Y eso tiene algo especial. Durante unas horas desconectas completamente de todo lo demás.
Aunque sea una pregunta muy habitual, siempre puede haber algún joven que vea esta entrevista y sienta curiosidad por la pesca. ¿Qué consejo le darías a un chico o una chica que quiere empezar y está pensando en pedir su primera caña?
Yo admiro mucho a esos jóvenes que sienten curiosidad por este deporte. Mi consejo es muy sencillo: que se acerquen a la gente que sabe. Da igual que lleves veinte o treinta años pescando. Cada vez que vas al pantano aprendes algo nuevo. Y cuando compartes jornada con otros pescadores, siempre descubres técnicas, trucos o formas de entender la pesca que desconocías.
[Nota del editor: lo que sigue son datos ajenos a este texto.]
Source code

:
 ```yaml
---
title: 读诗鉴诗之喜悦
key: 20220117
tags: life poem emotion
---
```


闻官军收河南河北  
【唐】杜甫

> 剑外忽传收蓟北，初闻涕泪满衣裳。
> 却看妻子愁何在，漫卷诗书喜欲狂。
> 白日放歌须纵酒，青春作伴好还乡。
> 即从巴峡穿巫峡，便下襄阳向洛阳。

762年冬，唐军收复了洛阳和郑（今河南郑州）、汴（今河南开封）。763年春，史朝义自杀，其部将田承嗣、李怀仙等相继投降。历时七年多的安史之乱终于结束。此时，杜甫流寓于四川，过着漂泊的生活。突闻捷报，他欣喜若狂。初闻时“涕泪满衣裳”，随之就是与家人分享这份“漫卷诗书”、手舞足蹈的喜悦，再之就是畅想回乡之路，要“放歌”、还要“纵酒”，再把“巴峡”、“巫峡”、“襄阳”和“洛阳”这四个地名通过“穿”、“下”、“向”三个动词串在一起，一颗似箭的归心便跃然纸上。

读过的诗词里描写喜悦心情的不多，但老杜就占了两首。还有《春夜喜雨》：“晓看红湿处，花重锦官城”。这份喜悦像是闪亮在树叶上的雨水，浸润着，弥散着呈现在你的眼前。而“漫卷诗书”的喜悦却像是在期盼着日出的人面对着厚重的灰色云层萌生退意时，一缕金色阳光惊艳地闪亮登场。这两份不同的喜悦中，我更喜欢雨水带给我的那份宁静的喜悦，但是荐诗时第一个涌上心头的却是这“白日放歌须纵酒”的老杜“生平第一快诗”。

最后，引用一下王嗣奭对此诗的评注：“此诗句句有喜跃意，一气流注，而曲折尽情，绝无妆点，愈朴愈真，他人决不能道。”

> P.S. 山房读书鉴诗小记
Por eso lo mejor es preguntar, escuchar y dejarse enseñar. No hay que tener miedo a pedir ayuda. Nosotros, por ejemplo, tenemos actualmente el club más grande de España en la modalidad de pato, y creo que una de las razones es precisamente el ambiente que existe. Aquí convive gente con muchísima experiencia y grandes inversiones en material junto a personas que empiezan o que disponen de menos recursos. Y todos tienen cabida. Nuestro objetivo no es competir entre nosotros. Nuestro objetivo es aprender, disfrutar y compartir una jornada de pesca y convivencia.
Precisamente eso me lleva a otra cuestión. En cualquier deporte existe una vertiente de ocio y otra mucho más competitiva. Tú te mueves entre ambas. ¿Hay mucha competitividad en este mundo?
La hay, claro que la hay. Pero yo intento transmitir otra filosofía. Cuando llega alguien nuevo al club y ni siquiera sabe montar un anzuelo, estoy encantado de enseñarle. Nadie nace sabiendo. Lo importante es que aprendan, que disfruten y que, si algún día quieren llegar más lejos o incluso dedicarse profesionalmente a este deporte, tengan una base sólida.
Has mencionado la posibilidad de vivir de la pesca. ¿Es realmente posible en España?
Sinceramente, yo diría que es muy complicado. Tenemos grandes pescadores, pero profesionalizarse en España sigue siendo muy difícil. Por desgracia, la pesca suele costarnos más dinero del que nos da. Además, existe mucha rivalidad. Todo el mundo quiere ser mejor que el de al lado y, a veces, eso provoca situaciones que no deberían producirse.
Por eso yo siempre intento quedarme con la parte positiva: aprender, disfrutar y compartir esta pasión con los demás.
Antonio, ha sido un auténtico placer compartir este rato contigo. Hoy hemos descubierto que la pesca es mucho más que lanzar una caña al agua. Es convivencia, naturaleza, esfuerzo, compañerismo y también una forma de entender la vida. Muchas gracias por acompañarnos.
Gracias a vosotros por el interés y por dar visibilidad a este deporte.